24.04.2023  — Rolf Becker.  Quelle: Verlag Dashöfer GmbH.

Das Landgericht Berlin hat am 23.03.2023 (Az. 67 S 9/23) in einer Berufungsentscheidung ein interessantes Urteil zum Abschluss von Verträgen im Internet gefällt, bei dem es um mehrere Verträge ging. Rechtsanwalt Rolf Becker, Partner bei Wienke & Becker Köln erläutert die Entscheidung.

Der Kläger wollte 74,99 Euro von einem Flugreiseportal zurück. Dort buchte er eine Flugreise und es ging um eine Prime-Mitgliedschaft zum besagten Betrag.

Die von der Beklagten bei der Internetbestellung verwendeten Schaltflächen waren mit den Aufschriften „Weiter“ und „weiter mit Prime kostenlos“ beschriftet. Zur Beendigung des die Flugbuchung betreffenden Buchungsvorgangs wurde dann die Schaltfläche „jetzt kaufen“ angeboten.

Das reichte weder dem Amtsgericht Pankow-Weißensee (Urt. v. 8. Dezember 2022, 3 C 169/22) noch dem Berufungsgericht aus.

Hintergrund sind die Regelungen des § 312j Abs. 3 BGB. Diese lauten für einen Verbrauchervertrag im elektronischen Geschäftsverkehr:

„(3) Der Unternehmer hat die Bestellsituation bei einem Vertrag nach Absatz 2 so zu gestalten, dass der Verbraucher mit seiner Bestellung ausdrücklich bestätigt, dass er sich zu einer Zahlung verpflichtet. Erfolgt die Bestellung über eine Schaltfläche, ist die Pflicht des Unternehmers aus Satz 1 nur erfüllt, wenn diese Schaltfläche gut lesbar mit nichts anderem als den Wörtern „zahlungspflichtig bestellen“ oder mit einer entsprechenden eindeutigen Formulierung beschriftet ist.
(4) Ein Vertrag nach Absatz 2 kommt nur zustande, wenn der Unternehmer seine Pflicht aus Absatz 3 erfüllt.“

Button-Lösung mit Sanktion

Diese sog. „Button-Lösung“ soll den Verbraucher vor übereilten oder verdeckten Vertragsschlüssen schützen. Der Gesetzgeber hat zur Absicherung der Verbraucher eine harsche Sanktion vorgesehen. Wird keine Schaltfläche mit ausreichender Beschriftung verwendet, dann ist der Vertrag gar nicht erst zustande gekommen.
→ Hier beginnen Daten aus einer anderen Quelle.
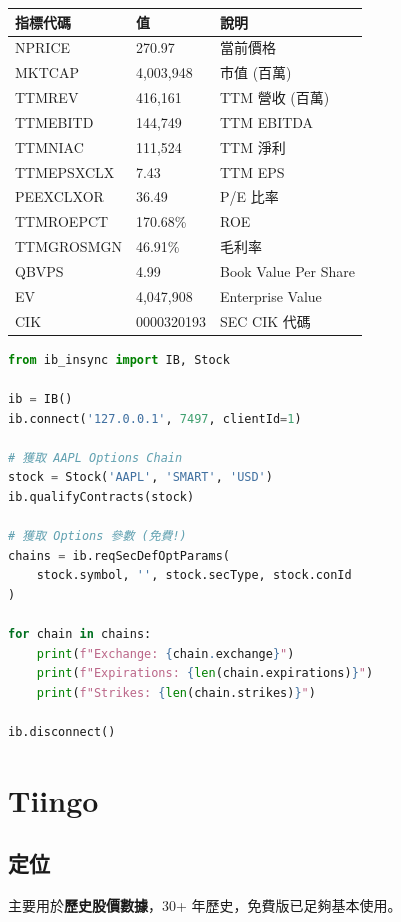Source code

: \documentclass[11pt,a4paper]{article}
\begin{document}
\begin{table}[H]
\centering
\small
\begin{tabular}{@{}llp{5cm}@{}}
\toprule
\textbf{指標代碼} & \textbf{值} & \textbf{說明} \\
\midrule
NPRICE & 270.97 & 當前價格 \\
MKTCAP & 4,003,948 & 市值 (百萬) \\
TTMREV & 416,161 & TTM 營收 (百萬) \\
TTMEBITD & 144,749 & TTM EBITDA \\
TTMNIAC & 111,524 & TTM 淨利 \\
TTMEPSXCLX & 7.43 & TTM EPS \\
PEEXCLXOR & 36.49 & P/E 比率 \\
TTMROEPCT & 170.68\% & ROE \\
TTMGROSMGN & 46.91\% & 毛利率 \\
QBVPS & 4.99 & Book Value Per Share \\
EV & 4,047,908 & Enterprise Value \\
CIK & 0000320193 & SEC CIK 代碼 \\
\bottomrule
\end{tabular}
\end{table}

\begin{lstlisting}[language=Python,caption={獲取 Options Chain}]
from ib_insync import IB, Stock

ib = IB()
ib.connect('127.0.0.1', 7497, clientId=1)

# 獲取 AAPL Options Chain
stock = Stock('AAPL', 'SMART', 'USD')
ib.qualifyContracts(stock)

# 獲取 Options 參數 (免費!)
chains = ib.reqSecDefOptParams(
    stock.symbol, '', stock.secType, stock.conId
)

for chain in chains:
    print(f"Exchange: {chain.exchange}")
    print(f"Expirations: {len(chain.expirations)}")
    print(f"Strikes: {len(chain.strikes)}")

ib.disconnect()
\end{lstlisting}

\newpage
\section{Tiingo}

\subsection{定位}
主要用於\textbf{歷史股價數據}，30+ 年歷史，免費版已足夠基本使用。
\end{document}
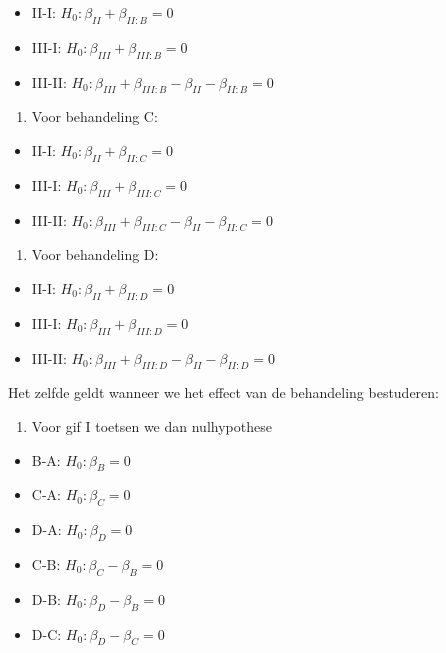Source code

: \documentclass[
  12pt,dutch]{book}
\providecommand{\tightlist}{%
  \setlength{\itemsep}{0pt}\setlength{\parskip}{0pt}}
\theoremstyle{definition}
\theoremstyle{definition}
\theoremstyle{definition}
\theoremstyle{definition}
\theoremstyle{remark}
\begin{document}
\begin{itemize}
\tightlist
\item
  II-I: \(H_0: \beta_{II}+\beta_{II:B}=0\)
\item
  III-I: \(H_0: \beta_{III}+\beta_{III:B}=0\)
\item
  III-II: \(H_0: \beta_{III}+\beta_{III:B}-\beta_{II}-\beta_{II:B}=0\)
\end{itemize}

\begin{enumerate}
\def\labelenumi{\arabic{enumi}.}
\setcounter{enumi}{2}
\tightlist
\item
  Voor behandeling C:
\end{enumerate}

\begin{itemize}
\tightlist
\item
  II-I: \(H_0: \beta_{II}+\beta_{II:C}=0\)
\item
  III-I: \(H_0: \beta_{III}+\beta_{III:C}=0\)
\item
  III-II: \(H_0: \beta_{III}+\beta_{III:C}-\beta_{II}-\beta_{II:C}=0\)
\end{itemize}

\begin{enumerate}
\def\labelenumi{\arabic{enumi}.}
\setcounter{enumi}{3}
\tightlist
\item
  Voor behandeling D:
\end{enumerate}

\begin{itemize}
\tightlist
\item
  II-I: \(H_0: \beta_{II}+\beta_{II:D}=0\)
\item
  III-I: \(H_0: \beta_{III}+\beta_{III:D}=0\)
\item
  III-II: \(H_0: \beta_{III}+\beta_{III:D}-\beta_{II}-\beta_{II:D}=0\)
\end{itemize}

Het zelfde geldt wanneer we het effect van de behandeling bestuderen:

\begin{enumerate}
\def\labelenumi{\arabic{enumi}.}
\tightlist
\item
  Voor gif I toetsen we dan nulhypothese
\end{enumerate}

\begin{itemize}
\tightlist
\item
  B-A: \(H_0: \beta_{B}=0\)
\item
  C-A: \(H_0: \beta_{C}=0\)
\item
  D-A: \(H_0: \beta_{D}=0\)
\item
  C-B: \(H_0: \beta_{C}-\beta_{B}=0\)
\item
  D-B: \(H_0: \beta_{D}-\beta_{B}=0\)
\item
  D-C: \(H_0: \beta_{D}-\beta_{C}=0\)
\end{itemize}
\end{document}
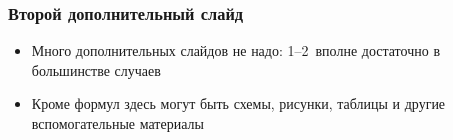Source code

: \documentclass
  [ russian
  , aspectratio=1610 %
  ] {beamer}
\begin{document}
\begin{frame}
    \frametitle{Второй дополнительный слайд}
    \begin{itemize}
        \item Много дополнительных слайдов не надо: 1--2~вполне достаточно в большинстве случаев
        \item Кроме формул здесь могут быть схемы, рисунки, таблицы и другие вспомогательные материалы
    \end{itemize}

\end{frame}
\end{document}
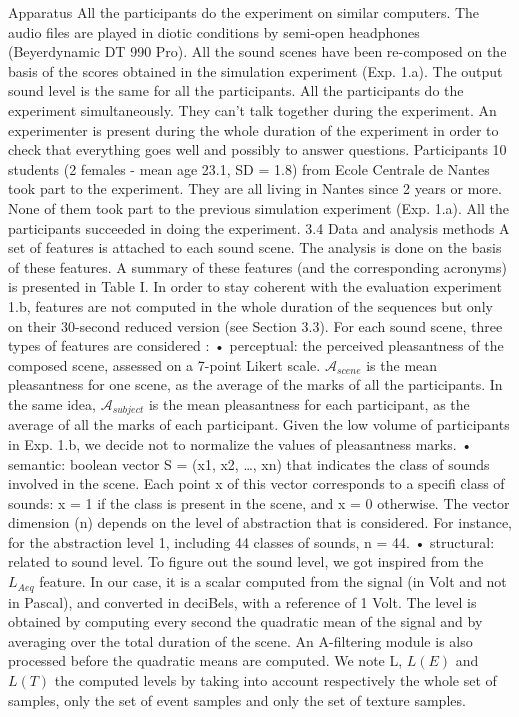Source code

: Apparatus All the participants do the experiment on similar computers. The audio files are played in diotic conditions by semi-open headphones (Beyerdynamic DT 990 Pro). All the sound scenes have been re-composed on the basis of the scores obtained in the simulation experiment (Exp. 1.a). The output sound level is the same for all the participants. All the participants do the experiment simultaneously. They can’t talk together during the experiment. An experimenter is present during the whole duration of the experiment in order to check that everything goes well and possibly to answer questions.
Participants 10 students (2 females - mean age 23.1, SD = 1.8) from Ecole Centrale de Nantes took part to the experiment. They are all living in Nantes since 2 years or more. None of them took part to the previous simulation experiment (Exp. 1.a). All the participants succeeded in doing the experiment.
3.4 Data and analysis methods
A set of features is attached to each sound scene. The analysis is done on the basis of these features. A summary of these features (and the corresponding acronyms) is presented in Table I. In order to stay coherent with the evaluation experiment 1.b, features are not computed in the whole duration of the sequences but only on their 30-second reduced version (see Section 3.3). For each sound scene, three types of features are considered : • perceptual: the perceived pleasantness of the composed scene, assessed on a 7-point Likert scale. $\mathcal{A}_{scene}$ is the mean pleasantness for one scene, as the average of the marks of all the participants. In the same idea, $\mathcal{A}_{subject}$ is the mean pleasantness for each participant, as the average of all the marks of each participant. Given the low volume of participants in Exp. 1.b, we decide not to normalize the values of pleasantness marks. • semantic: boolean vector S = (x1, x2, …, xn) that indicates the class of sounds involved in the scene. Each point x of this vector corresponds to a specifi class of sounds: x = 1 if the class is present in the scene, and x = 0 otherwise. The vector dimension (n) depends on the level of abstraction that is considered. For instance, for the abstraction level 1, including 44 classes of sounds, n = 44. • structural: related to sound level. To figure out the sound level, we got inspired from the $L_{Aeq}$ feature. In our case, it is a scalar computed from the signal (in Volt and not in Pascal), and converted in deciBels, with a reference of 1 Volt. The level is obtained by computing every second the quadratic mean of the signal and by averaging over the total duration of the scene. An A-filtering module is also processed before the quadratic means are computed. We note L, $L(E)$ and $L(T)$ the computed levels by taking into account respectively the whole set of samples, only the set of event samples and only the set of texture samples.
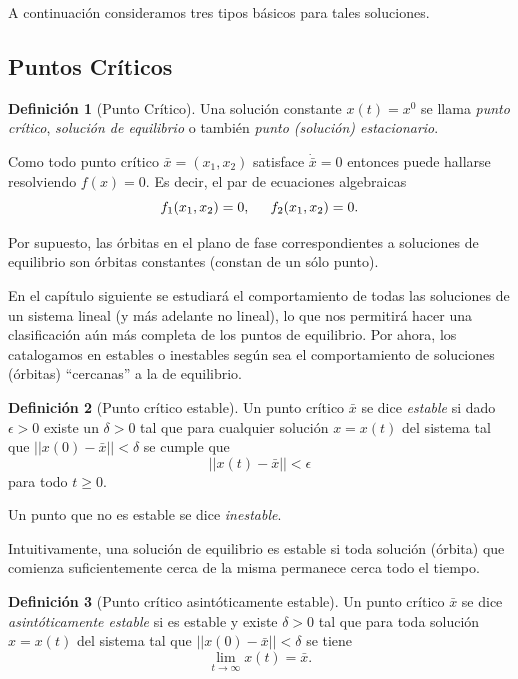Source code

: \documentclass[11pt]{book}
\theoremstyle{definition}
\newtheorem{definition}{Definición}
\numberwithin{definition}{section}
\theoremstyle{theorem}
\numberwithin{theorem}{section}
\numberwithin{lemma}{section}
\numberwithin{corollary}{section}
\theoremstyle{plain}
\numberwithin{example}{section}
\begin{document}
A continuación consideramos tres tipos básicos para tales soluciones.

\subsection{Puntos Críticos}

\begin{definition}[Punto Crítico] Una solución constante $x(t) = x^0$ se llama \emph{punto crítico}, \emph{solución de equilibrio} o también \emph{punto (solución) estacionario}.
\end{definition}

Como todo punto crítico $\bar{x} = (x_1,x_2)$ satisface $\dot{\bar{x}} = 0$ entonces puede hallarse resolviendo $f(x) = 0$. Es decir, el par de ecuaciones algebraicas
$$ f_1(x_1, x_2) = 0, \hspace{0.2in} f_2(x_1, x_2) = 0.$$

Por supuesto, las órbitas en el plano de fase correspondientes a soluciones de equilibrio son órbitas constantes (constan de un sólo punto).

En el capítulo siguiente se estudiará el comportamiento de todas las soluciones de un sistema lineal (y más adelante no lineal), lo que nos permitirá hacer una clasificación aún más completa de los puntos de equilibrio. Por ahora, los catalogamos en estables o inestables según sea el comportamiento de soluciones (órbitas) ``cercanas'' a la de equilibrio.

\begin{definition}[Punto crítico estable]Un punto crítico $\bar{x}$ se dice \emph{estable} si dado $\epsilon > 0$ existe un $\delta > 0$ tal que para cualquier solución $x = x(t)$ del sistema tal que $|| x(0) - \bar{x} || < \delta$ se cumple que
$$ || x(t) - \bar{x} || < \epsilon$$
para todo $t \geq 0$.

Un punto que no es estable se dice \emph{inestable}.
\end{definition}

Intuitivamente, una solución de equilibrio es estable si toda solución (órbita) que comienza suficientemente cerca de la misma permanece cerca todo el tiempo.

\begin{definition}[Punto crítico asintóticamente estable]Un punto crítico $\bar{x}$ se dice \emph{asintóticamente estable} si es estable y existe $\delta > 0$ tal que para toda solución $x = x(t)$ del sistema tal que $|| x(0) - \bar{x} || < \delta$ se tiene $$\lim_{t \to \infty} x(t) = \bar{x}. $$
\end{definition}
\end{document}
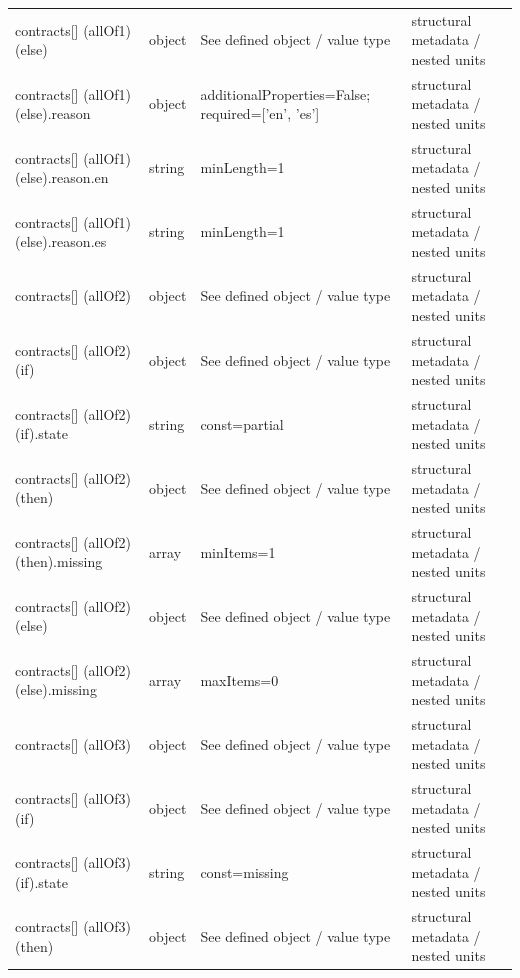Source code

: \begin{longtable}{@{}>{\raggedright\arraybackslash}p{}>{\raggedright\arraybackslash}p{}>{\raggedright\arraybackslash}p{}>{\raggedright\arraybackslash}p{}@{}}
contracts[] (allOf1) (else) & object & See defined object /\allowbreak{} value type & structural metadata /\allowbreak{} nested units\\
contracts[] (allOf1) (else).\allowbreak{}reason & object & additionalProperties=\allowbreak{}False; required=\allowbreak{}['en', 'es'] & structural metadata /\allowbreak{} nested units\\
contracts[] (allOf1) (else).\allowbreak{}reason.\allowbreak{}en & string & minLength=\allowbreak{}1 & structural metadata /\allowbreak{} nested units\\
contracts[] (allOf1) (else).\allowbreak{}reason.\allowbreak{}es & string & minLength=\allowbreak{}1 & structural metadata /\allowbreak{} nested units\\
contracts[] (allOf2) & object & See defined object /\allowbreak{} value type & structural metadata /\allowbreak{} nested units\\
contracts[] (allOf2) (if) & object & See defined object /\allowbreak{} value type & structural metadata /\allowbreak{} nested units\\
contracts[] (allOf2) (if).\allowbreak{}state & string & const=\allowbreak{}partial & structural metadata /\allowbreak{} nested units\\
contracts[] (allOf2) (then) & object & See defined object /\allowbreak{} value type & structural metadata /\allowbreak{} nested units\\
contracts[] (allOf2) (then).\allowbreak{}missing & array & minItems=\allowbreak{}1 & structural metadata /\allowbreak{} nested units\\
contracts[] (allOf2) (else) & object & See defined object /\allowbreak{} value type & structural metadata /\allowbreak{} nested units\\
contracts[] (allOf2) (else).\allowbreak{}missing & array & maxItems=\allowbreak{}0 & structural metadata /\allowbreak{} nested units\\
contracts[] (allOf3) & object & See defined object /\allowbreak{} value type & structural metadata /\allowbreak{} nested units\\
contracts[] (allOf3) (if) & object & See defined object /\allowbreak{} value type & structural metadata /\allowbreak{} nested units\\
contracts[] (allOf3) (if).\allowbreak{}state & string & const=\allowbreak{}missing & structural metadata /\allowbreak{} nested units\\
contracts[] (allOf3) (then) & object & See defined object /\allowbreak{} value type & structural metadata /\allowbreak{} nested units\\

\end{longtable}
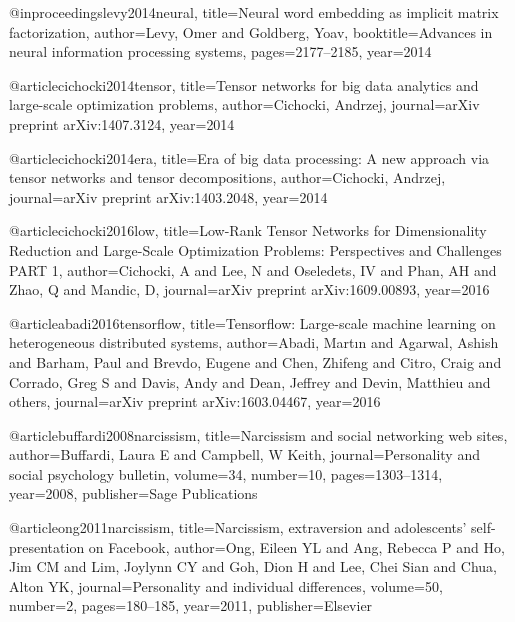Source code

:@inproceedings{levy2014neural,
  title={Neural word embedding as implicit matrix factorization},
  author={Levy, Omer and Goldberg, Yoav},
  booktitle={Advances in neural information processing systems},
  pages={2177--2185},
  year={2014}
}





@article{cichocki2014tensor,
  title={Tensor networks for big data analytics and large-scale optimization problems},
  author={Cichocki, Andrzej},
  journal={arXiv preprint arXiv:1407.3124},
  year={2014}
}

@article{cichocki2014era,
  title={Era of big data processing: A new approach via tensor networks and tensor decompositions},
  author={Cichocki, Andrzej},
  journal={arXiv preprint arXiv:1403.2048},
  year={2014}
}

@article{cichocki2016low,
  title={Low-Rank Tensor Networks for Dimensionality Reduction and Large-Scale Optimization Problems: Perspectives and Challenges PART 1},
  author={Cichocki, A and Lee, N and Oseledets, IV and Phan, AH and Zhao, Q and Mandic, D},
  journal={arXiv preprint arXiv:1609.00893},
  year={2016}
}

@article{abadi2016tensorflow,
  title={Tensorflow: Large-scale machine learning on heterogeneous distributed systems},
  author={Abadi, Mart{\i}n and Agarwal, Ashish and Barham, Paul and Brevdo, Eugene and Chen, Zhifeng and Citro, Craig and Corrado, Greg S and Davis, Andy and Dean, Jeffrey and Devin, Matthieu and others},
  journal={arXiv preprint arXiv:1603.04467},
  year={2016}
}



@article{buffardi2008narcissism,
  title={Narcissism and social networking web sites},
  author={Buffardi, Laura E and Campbell, W Keith},
  journal={Personality and social psychology bulletin},
  volume={34},
  number={10},
  pages={1303--1314},
  year={2008},
  publisher={Sage Publications}
}

@article{ong2011narcissism,
  title={Narcissism, extraversion and adolescents’ self-presentation on Facebook},
  author={Ong, Eileen YL and Ang, Rebecca P and Ho, Jim CM and Lim, Joylynn CY and Goh, Dion H and Lee, Chei Sian and Chua, Alton YK},
  journal={Personality and individual differences},
  volume={50},
  number={2},
  pages={180--185},
  year={2011},
  publisher={Elsevier}
}

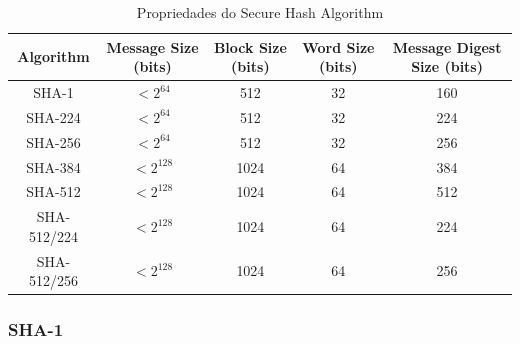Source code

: \documentclass[conference]{IEEEtran}
\begin{document}
\begin{table}[ht]
\centering
\begin{adjustbox}{width=0.5\textwidth}
\small
\begin{tabular}{|c|c|c|c|c|}
    \hline
    Algorithm & Message Size (bits) & Block Size (bits) & Word Size (bits) & Message Digest Size (bits) \\
    \hline
    SHA-1 & $< 2^{64}$ & 512 & 32 & 160 \\
    \hline
    SHA-224 & $< 2^{64}$ & 512 & 32 & 224 \\
    \hline
    SHA-256 & $< 2^{64}$ & 512 & 32 & 256 \\
    \hline
    SHA-384 & $< 2^{128}$ & 1024 & 64 & 384 \\
    \hline
    SHA-512 & $< 2^{128}$ & 1024 & 64 & 512 \\
    \hline
    SHA-512/224 & $< 2^{128}$ & 1024 & 64 & 224 \\
    \hline
    SHA-512/256 & $< 2^{128}$ & 1024 & 64 & 256 \\
    \hline
\end{tabular}
\end{adjustbox}
\vspace{1em}
\caption{Propriedades do Secure Hash Algorithm}
\label{shatable}
\end{table}
\cite{SHS2015}

\subsubsection{SHA-1}
\end{document}
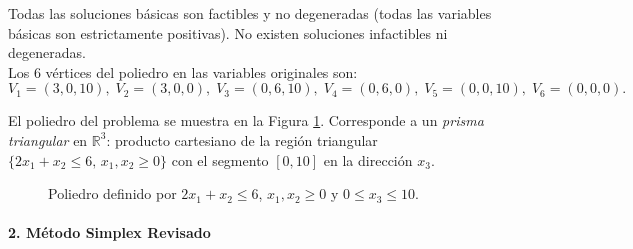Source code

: Todas las soluciones básicas son factibles y no degeneradas (todas las variables básicas son estrictamente positivas). No existen soluciones infactibles ni degeneradas.\\

Los 6 vértices del poliedro en las variables originales son:
\[
  V_1=(3,0,10),\; V_2=(3,0,0),\; V_3=(0,6,10),\;
  V_4=(0,6,0),\; V_5=(0,0,10),\; V_6=(0,0,0).
\]

El poliedro del problema se muestra en la Figura \ref{ex:4:3:sol:fig:poliedro_p2}. Corresponde a un \emph{prisma triangular} en $\mathbb{R}^3$: producto cartesiano de la región triangular $\{2x_1+x_2\le 6,\,x_1,x_2\ge 0\}$ con el
segmento $[0,10]$ en la dirección $x_3$.\\

\begin{figure}[ht]
\centering
{}
\caption{Poliedro definido por $2x_1+x_2\leq 6$, $x_1,x_2\geq 0$ y $0\leq x_3\leq 10$.}
\label{ex:4:3:sol:fig:poliedro_p2}
\end{figure}

\paragraph{2.\; Método Simplex Revisado}

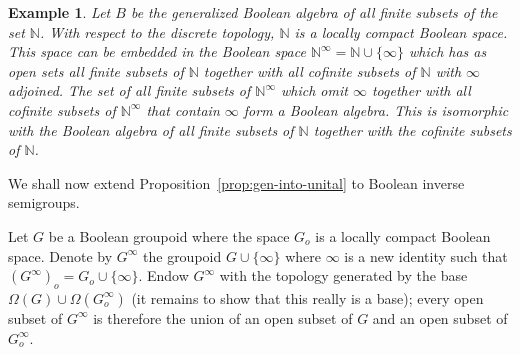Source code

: \documentclass[a4paper]{amsart}
\newtheorem{example}[theorem]{Example}
\begin{document}
\begin{example}
{\em Let $B$ be the generalized Boolean algebra of all finite subsets of the set $\mathbb{N}$.
With respect to the discrete topology, $\mathbb{N}$ is a locally compact Boolean space. 
This space can be embedded in the Boolean space $\mathbb{N}^{\infty} = \mathbb{N} \cup \{\infty\}$ which has as open sets
all finite subsets of $\mathbb{N}$ together with all cofinite subsets of $\mathbb{N}$ with $\infty$ adjoined.
The set of all finite subsets of $\mathbb{N}^{\infty}$ which omit $\infty$ together with all cofinite subsets of $\mathbb{N}^{\infty}$
that contain $\infty$ form a Boolean algebra.
This is isomorphic with the Boolean algebra of all finite subsets of $\mathbb{N}$ together with the cofinite subsets of $\mathbb{N}$.}
\end{example}

We shall now extend Proposition~\ref{prop:gen-into-unital} to Boolean inverse semigroups.

Let $G$ be a Boolean groupoid where the space $G_{o}$ is a locally compact Boolean space.
Denote by $G^{\infty}$ the groupoid $G \cup \{\infty\}$ where $\infty$ is a new identity such
that $(G^{\infty})_{o} = G_{o} \cup \{\infty\}$.
Endow $G^{\infty}$ with the topology generated by the base $\Omega (G) \cup \Omega (G_{o}^{\infty})$
(it remains to show that this really is a base);
every open subset of $G^{\infty}$ is therefore the union of an open subset of $G$ and an open subset of $G_{o}^{\infty}$.
\end{document}
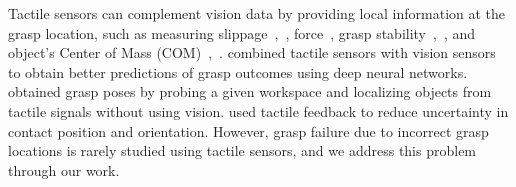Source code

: 

Tactile sensors can complement vision data by providing local information at the grasp location, such as measuring slippage~\cite{shear-slip},~\cite{biomim-slip}, force~\cite{vision-touch}, grasp stability~\cite{grasp-stability},~\cite{objPoseSpecificGrasps}, \cite{graspStabilityCNN} and object's Center of Mass (COM)~\cite{weightdist},~\cite{chris-COM}. \cite{predict_grasp} combined tactile sensors with vision sensors to obtain better predictions of grasp outcomes using deep neural networks.
\cite{graspingwithouteye} obtained grasp poses by probing a given workspace and localizing objects from tactile signals without using vision. \cite{analyticGraspSuccess} used tactile feedback to reduce uncertainty in contact position and orientation. However, grasp failure due to incorrect grasp locations is rarely studied using tactile sensors, and we address this problem through our work.



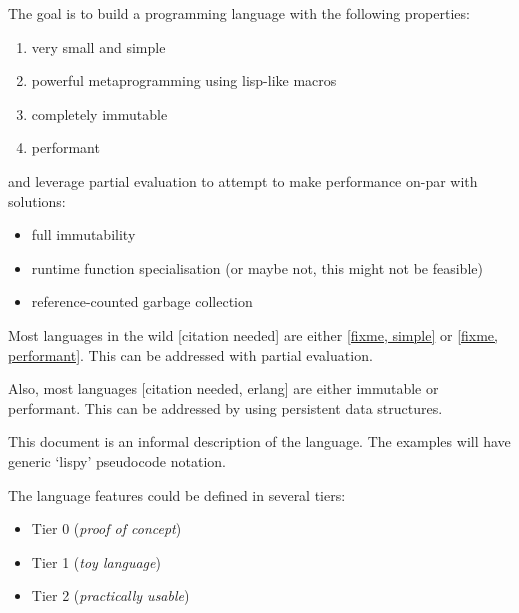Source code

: \documentclass[main.tex]{subfiles}
\begin{document}
The goal is to build a programming language with the following properties:
\begin{enumerate}
    \item very small and simple
    \item powerful metaprogramming using lisp-like macros
    \item completely immutable
    \item performant
\end{enumerate}

 and
leverage partial evaluation to attempt to make performance on-par with
 solutions:
\begin{itemize}
    \item full immutability
    \item runtime function specialisation (or maybe not, this might not be feasible)
    \item reference-counted garbage collection
\end{itemize}

Most languages in the wild [citation needed] are either \ref{fixme, simple} or
\ref{fixme, performant}. This can be addressed with partial evaluation.

Also, most languages [citation needed, erlang] are either immutable or performant.
This can be addressed by using persistent data structures.




This document is an informal description of the language. The examples will
have generic `lispy' pseudocode notation.

The language features could be defined in several tiers:
\begin{itemize}
    \item Tier 0 (\emph{proof of concept})
    \item Tier 1 (\emph{toy language})
    \item Tier 2 (\emph{practically usable})
\end{itemize}
\end{document}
Gekoppelt werden diese Vorgaben mit weiteren Hinweispflichten, die gegenüber dem Verbraucher zu erfüllen sind. Problematisch sind angesichts des Urteils offensichtlich Vertragsschlüsse, die gleich mehrere Verträge betreffen.

In beiden Instanzen monierten die Richter, dass jedenfalls für die „Prime-Mitgliedschaft“ keine ausreichende Vorkehrung getroffen worden seien. Das LG Berlin in seinem Urteil:

„Ob diese den Anforderungen des § 312j Abs. 3 BGB für die Flugbuchung selbst gerecht wird, kann dahinstehen (vgl. dazu EuGH, Urt. v. 7. April 2022 – C-249/21 (Fuhrmann-2-GmbH/B), NJW 2022, 1439, beckonline Tz. 28). Denn in den Fällen, in denen der Unternehmer wie hier auf elektronischem Wege gleichzeitig mehrere Verträge mit dem Verbraucher abschließt, muss er seinen Hinweispflichten nach § 312j Abs. 3 BGB für jedes Vertragsverhältnis gesondert gerecht werden. Diesen Anforderungen hätte die Beklagte nur genügt, wenn sie für den Abschluss der „Prime-Mitgliedschaft“ eine gesonderte zweite und den Anforderungen des § 312j Abs. 3 Satz 2 BGB entsprechende Schaltfläche vorgesehen hätte. An einer solchen aber fehlte es für das von der Beklagten neben der Flugbuchung begründete weitere Vertragsverhältnis über eine mit 74,99 EUR jährlich zu vergütende „Prime-Mitgliedschaft“. Soweit der Fließtext des Buchungsvorgangs weitere Angaben enthält, reichen diese für die Einhaltung der aus § 312j Abs. 3 BGB erwachsenden Pflichten des Unternehmers bereits grundsätzlich nicht aus (vgl. EuGH, a.a.O.).“

Das Urteil verlangt also für jedes Vertragsverhältnis eine gesonderte Information und Schaltfläche.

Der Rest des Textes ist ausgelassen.